▸ Information provided:

* * *

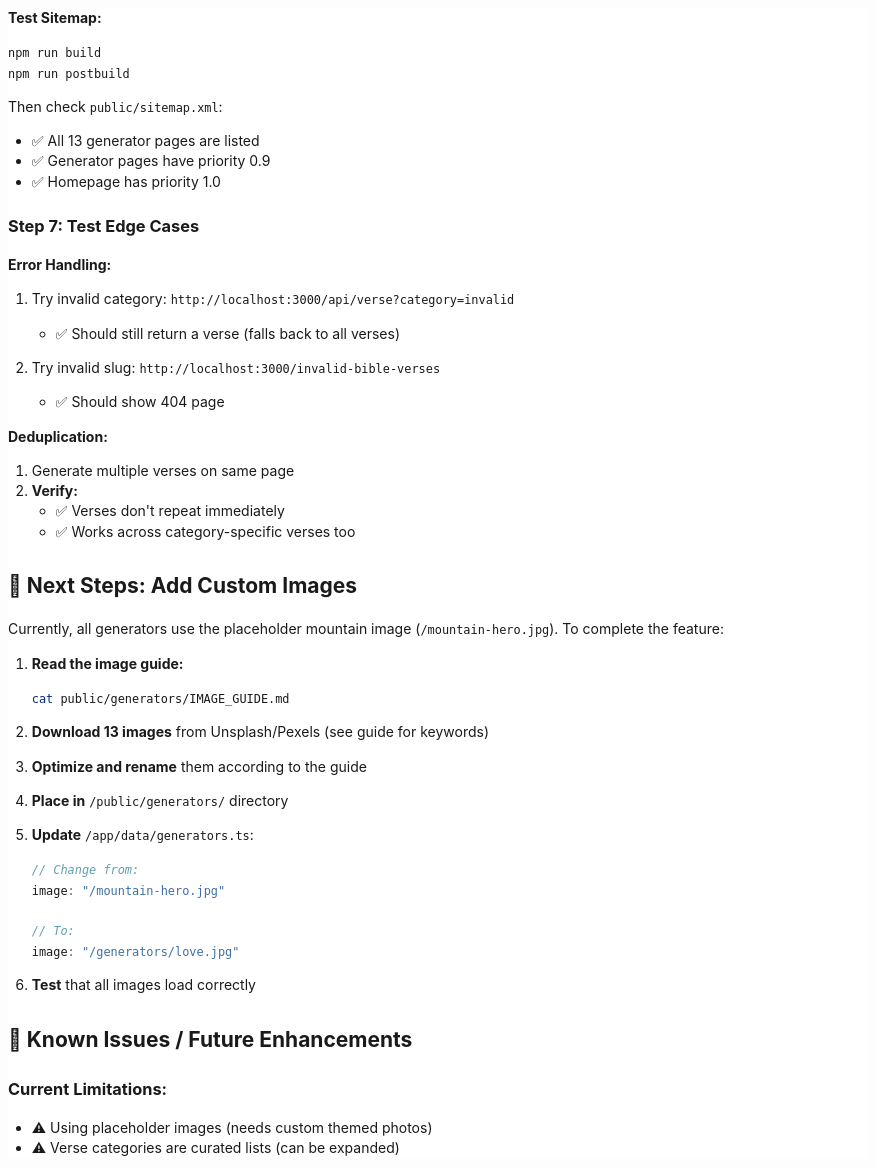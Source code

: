 **Test Sitemap:**
```bash
npm run build
npm run postbuild
```
Then check `public/sitemap.xml`:
- ✅ All 13 generator pages are listed
- ✅ Generator pages have priority 0.9
- ✅ Homepage has priority 1.0

### Step 7: Test Edge Cases

**Error Handling:**
1. Try invalid category: `http://localhost:3000/api/verse?category=invalid`
   - ✅ Should still return a verse (falls back to all verses)

2. Try invalid slug: `http://localhost:3000/invalid-bible-verses`
   - ✅ Should show 404 page

**Deduplication:**
1. Generate multiple verses on same page
2. **Verify:**
   - ✅ Verses don't repeat immediately
   - ✅ Works across category-specific verses too

## 📸 Next Steps: Add Custom Images

Currently, all generators use the placeholder mountain image (`/mountain-hero.jpg`). To complete the feature:

1. **Read the image guide:**
   ```bash
   cat public/generators/IMAGE_GUIDE.md
   ```

2. **Download 13 images** from Unsplash/Pexels (see guide for keywords)

3. **Optimize and rename** them according to the guide

4. **Place in** `/public/generators/` directory

5. **Update** `/app/data/generators.ts`:
   ```typescript
   // Change from:
   image: "/mountain-hero.jpg"

   // To:
   image: "/generators/love.jpg"
   ```

6. **Test** that all images load correctly

## 🐛 Known Issues / Future Enhancements

### Current Limitations:
- ⚠️ Using placeholder images (needs custom themed photos)
- ⚠️ Verse categories are curated lists (can be expanded)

* * *

▸ What the exercise asks:
All lines from the first in the listing above to the line containing "- ⚠️ Using placeholder", inclusive, go in the output exactly as they are; no pictures go in.

▸ Solution to the exercise:
Source code

: **Test Sitemap:**
```bash
npm run build
npm run postbuild
```
Then check `public/sitemap.xml`:
- ✅ All 13 generator pages are listed
- ✅ Generator pages have priority 0.9
- ✅ Homepage has priority 1.0

### Step 7: Test Edge Cases

**Error Handling:**
1. Try invalid category: `http://localhost:3000/api/verse?category=invalid`
   - ✅ Should still return a verse (falls back to all verses)

2. Try invalid slug: `http://localhost:3000/invalid-bible-verses`
   - ✅ Should show 404 page

**Deduplication:**
1. Generate multiple verses on same page
2. **Verify:**
   - ✅ Verses don't repeat immediately
   - ✅ Works across category-specific verses too

## 📸 Next Steps: Add Custom Images

Currently, all generators use the placeholder mountain image (`/mountain-hero.jpg`). To complete the feature:

1. **Read the image guide:**
   ```bash
   cat public/generators/IMAGE_GUIDE.md
   ```

2. **Download 13 images** from Unsplash/Pexels (see guide for keywords)

3. **Optimize and rename** them according to the guide

4. **Place in** `/public/generators/` directory

5. **Update** `/app/data/generators.ts`:
   ```typescript
   // Change from:
   image: "/mountain-hero.jpg"

   // To:
   image: "/generators/love.jpg"
   ```

6. **Test** that all images load correctly

## 🐛 Known Issues / Future Enhancements

### Current Limitations:
- ⚠️ Using placeholder images (needs custom themed photos)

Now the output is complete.